Where the word "intlayer" appears in a line of the entries below, count that line and give the total alone.

(Beginning of Records)

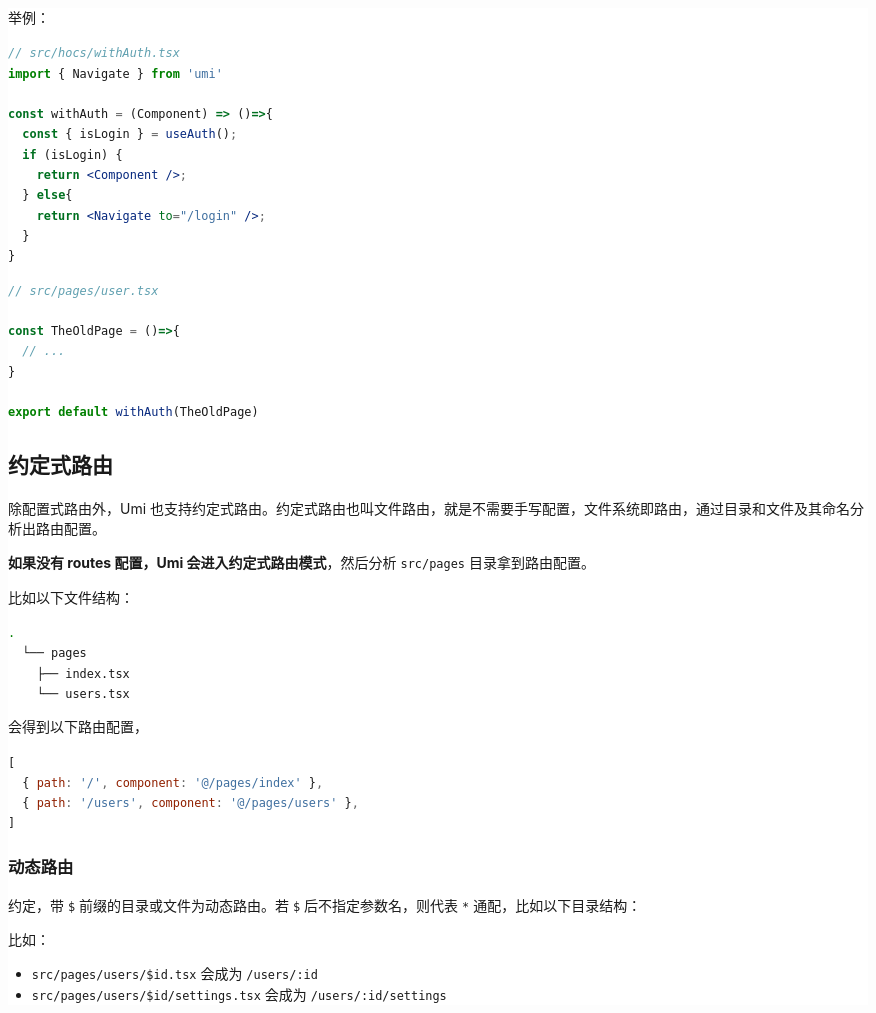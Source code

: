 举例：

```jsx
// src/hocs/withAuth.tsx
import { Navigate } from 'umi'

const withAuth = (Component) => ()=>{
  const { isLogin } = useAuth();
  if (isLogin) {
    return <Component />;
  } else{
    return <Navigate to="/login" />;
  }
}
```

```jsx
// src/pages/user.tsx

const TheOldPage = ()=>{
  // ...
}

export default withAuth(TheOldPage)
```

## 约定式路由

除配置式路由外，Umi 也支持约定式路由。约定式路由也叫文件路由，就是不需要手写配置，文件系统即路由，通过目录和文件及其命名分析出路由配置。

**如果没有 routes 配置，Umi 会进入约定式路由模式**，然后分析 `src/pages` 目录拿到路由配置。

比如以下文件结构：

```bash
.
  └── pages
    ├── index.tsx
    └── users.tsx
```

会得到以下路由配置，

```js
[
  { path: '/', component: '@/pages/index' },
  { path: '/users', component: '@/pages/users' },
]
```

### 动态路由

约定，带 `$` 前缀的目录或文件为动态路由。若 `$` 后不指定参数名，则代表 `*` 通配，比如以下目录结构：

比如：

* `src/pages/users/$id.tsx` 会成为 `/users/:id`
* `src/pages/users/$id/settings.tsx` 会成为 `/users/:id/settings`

(End of Records)
(Beginning of Records)

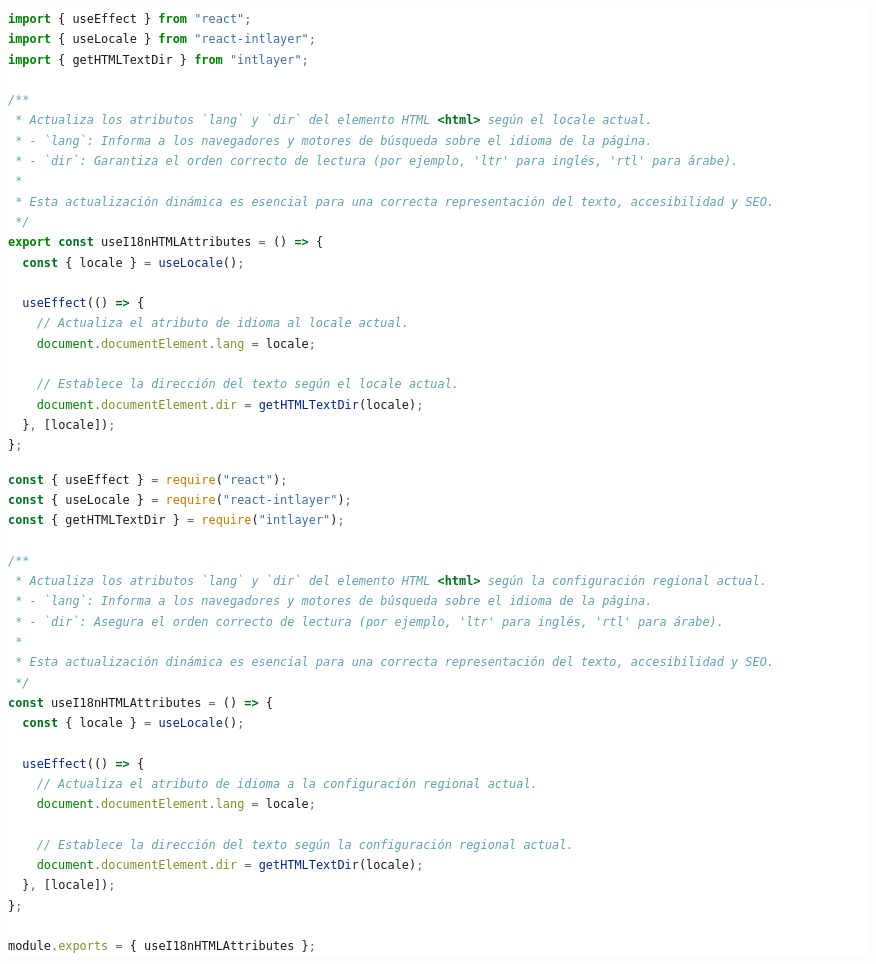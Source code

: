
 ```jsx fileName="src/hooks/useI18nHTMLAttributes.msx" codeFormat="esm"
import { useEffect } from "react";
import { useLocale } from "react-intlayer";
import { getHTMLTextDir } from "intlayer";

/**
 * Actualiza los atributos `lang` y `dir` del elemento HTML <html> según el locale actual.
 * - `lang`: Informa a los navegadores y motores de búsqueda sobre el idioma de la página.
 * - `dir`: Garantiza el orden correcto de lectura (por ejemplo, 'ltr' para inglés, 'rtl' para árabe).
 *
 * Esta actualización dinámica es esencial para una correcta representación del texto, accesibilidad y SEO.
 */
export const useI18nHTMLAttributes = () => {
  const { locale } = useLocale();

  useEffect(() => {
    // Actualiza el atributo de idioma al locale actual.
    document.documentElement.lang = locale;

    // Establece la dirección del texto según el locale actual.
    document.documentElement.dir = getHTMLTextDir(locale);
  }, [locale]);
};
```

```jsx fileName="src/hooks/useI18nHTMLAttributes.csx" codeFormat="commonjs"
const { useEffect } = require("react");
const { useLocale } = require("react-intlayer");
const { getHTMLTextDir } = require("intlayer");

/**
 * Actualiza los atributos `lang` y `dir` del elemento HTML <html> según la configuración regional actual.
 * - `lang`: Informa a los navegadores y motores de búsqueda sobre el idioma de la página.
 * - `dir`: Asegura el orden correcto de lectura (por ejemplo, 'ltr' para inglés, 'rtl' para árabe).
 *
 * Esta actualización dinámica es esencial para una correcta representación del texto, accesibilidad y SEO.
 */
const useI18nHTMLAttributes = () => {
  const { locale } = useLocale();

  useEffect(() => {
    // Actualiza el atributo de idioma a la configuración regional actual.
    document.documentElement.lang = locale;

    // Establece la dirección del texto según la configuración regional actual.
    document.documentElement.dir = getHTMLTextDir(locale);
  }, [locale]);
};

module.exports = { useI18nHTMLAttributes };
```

(End of Records)

> Response area
4